[Document images with source code]
-------
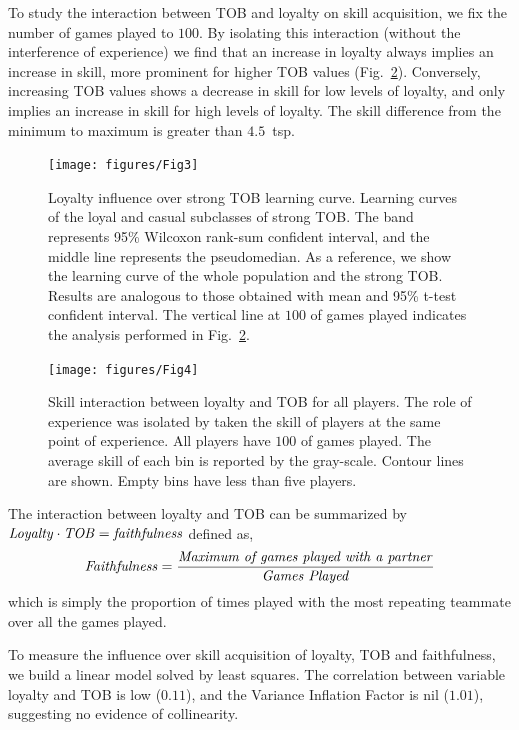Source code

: \documentclass[a4paper,10pt]{book}
\theoremstyle{definition}
\begin{document}
To study the interaction between TOB and loyalty on skill acquisition, we fix the number of games played to $100$.
By isolating this interaction (without the interference of experience) we find that an increase in loyalty always implies an increase in skill, more prominent for higher TOB values (Fig.~\ref{skillModels_loyaltyTeamOriented_imageEmpirical}).
Conversely, increasing TOB values shows a decrease in skill for low levels of loyalty, and only implies an increase in skill for high levels of loyalty. 
The skill difference from the minimum to maximum is greater than $4.5$~tsp.

\begin{figure}[ht!]
\centering
\texttt{[image: figures/Fig3]}
\caption{Loyalty influence over strong TOB learning curve. Learning curves of the loyal and casual subclasses of strong TOB. The band represents 95\% Wilcoxon rank-sum confident interval, and the middle line represents the pseudomedian. As a reference, we show the learning curve of the whole population and the strong TOB. Results are analogous to those obtained with mean and 95\% t-test confident interval. The vertical line at $100$ of games played indicates the analysis performed in Fig.~\protect\ref{skillModels_loyaltyTeamOriented_imageEmpirical}.
}
\label{learningskill_pteam89_ployal}
\end{figure}

\begin{figure}[ht!]
\centering
\texttt{[image: figures/Fig4]}
\caption{Skill interaction between loyalty and TOB for all players. The role of experience was isolated by taken the skill of players at the same point of experience. All players have $100$ of games played. The average skill of each bin is reported by the gray-scale. Contour lines are shown. Empty bins have less than five players.}
\label{skillModels_loyaltyTeamOriented_imageEmpirical}
\end{figure}

The interaction between loyalty and TOB can be summarized by $ \text{\emph{Loyalty}} \cdot \text{\emph{TOB}} = \text{\emph{faithfulness}}$ defined as,
\begin{equation}
\text{\emph{Faithfulness}} = \frac{\text{\emph{Maximum of games played with a partner}}}{\text{\emph{Games Played}}}
\end{equation}
which is simply the proportion of times played with the most repeating teammate over all the games played.

To measure the influence over skill acquisition of loyalty, TOB and faithfulness, we build a linear model solved by least squares. The correlation between variable loyalty and TOB is low ($0.11$), and the Variance Inflation Factor is nil ($1.01$), suggesting no evidence of collinearity.
\end{document}
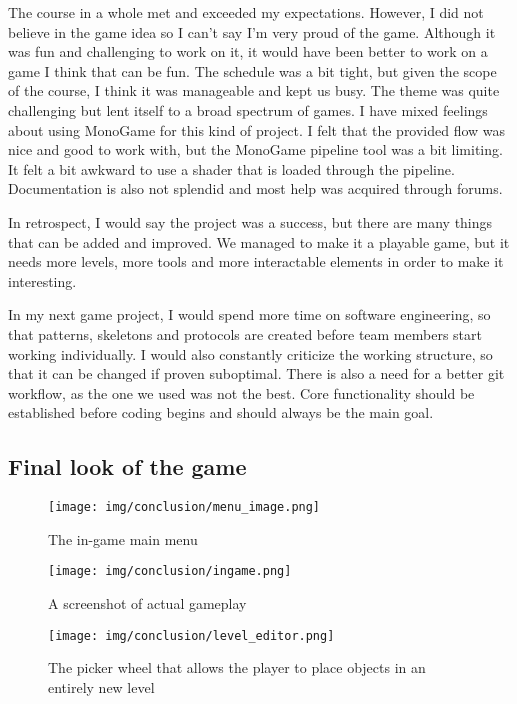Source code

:The course in a whole met and exceeded my expectations. However, I did not believe in the game idea so I can’t say I’m very proud of the game. Although it was fun and challenging to work on it, it would have been better to work on a game I think that can be fun. The schedule was a bit tight, but given the scope of the course, I think it was manageable and kept us busy. The theme was quite challenging but lent itself to a broad spectrum of games. I have mixed feelings about using MonoGame for this kind of project. I felt that the provided flow was nice and good to work with, but the MonoGame pipeline tool was a bit limiting. It felt a bit awkward to use a shader that is loaded through the pipeline. Documentation is also not splendid and most help was acquired through forums.

In retrospect, I would say the project was a success, but there are many things that can be added and improved. We managed to make it a playable game, but it needs more levels, more tools and more interactable elements in order to make it interesting. 

In my next game project, I would spend more time on software engineering, so that patterns, skeletons and protocols are created before team members start working individually. I would also constantly criticize the working structure, so that it can be changed if proven suboptimal. There is also a need for a better git workflow, as the one we used was not the best. Core functionality should be established before coding begins and should always be the main goal.

\subsection*{Final look of the game}

\begin{figure}[h!]
    \centering
    \texttt{[image: img/conclusion/menu\_image.png]}
    \caption{The in-game main menu}
\end{figure}

\begin{figure}[h!]
    \centering
    \texttt{[image: img/conclusion/ingame.png]}
    \caption{A screenshot of actual gameplay}
\end{figure}

\begin{figure}[h!]
    \centering
    \texttt{[image: img/conclusion/level\_editor.png]}
    \caption{The picker wheel that allows the player to place objects 
    in an entirely new level}
\end{figure}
-------
What you are asked to do:
Find every line in the records that uses the string "between", then copy it.

Solved problem:
To study the interaction between TOB and loyalty on skill acquisition, we fix the number of games played to $100$.
\caption{Skill interaction between loyalty and TOB for all players. The role of experience was isolated by taken the skill of players at the same point of experience. All players have $100$ of games played. The average skill of each bin is reported by the gray-scale. Contour lines are shown. Empty bins have less than five players.}
The interaction between loyalty and TOB can be summarized by $ \text{\emph{Loyalty}} \cdot \text{\emph{TOB}} = \text{\emph{faithfulness}}$ defined as,
To measure the influence over skill acquisition of loyalty, TOB and faithfulness, we build a linear model solved by least squares. The correlation between variable loyalty and TOB is low ($0.11$), and the Variance Inflation Factor is nil ($1.01$), suggesting no evidence of collinearity.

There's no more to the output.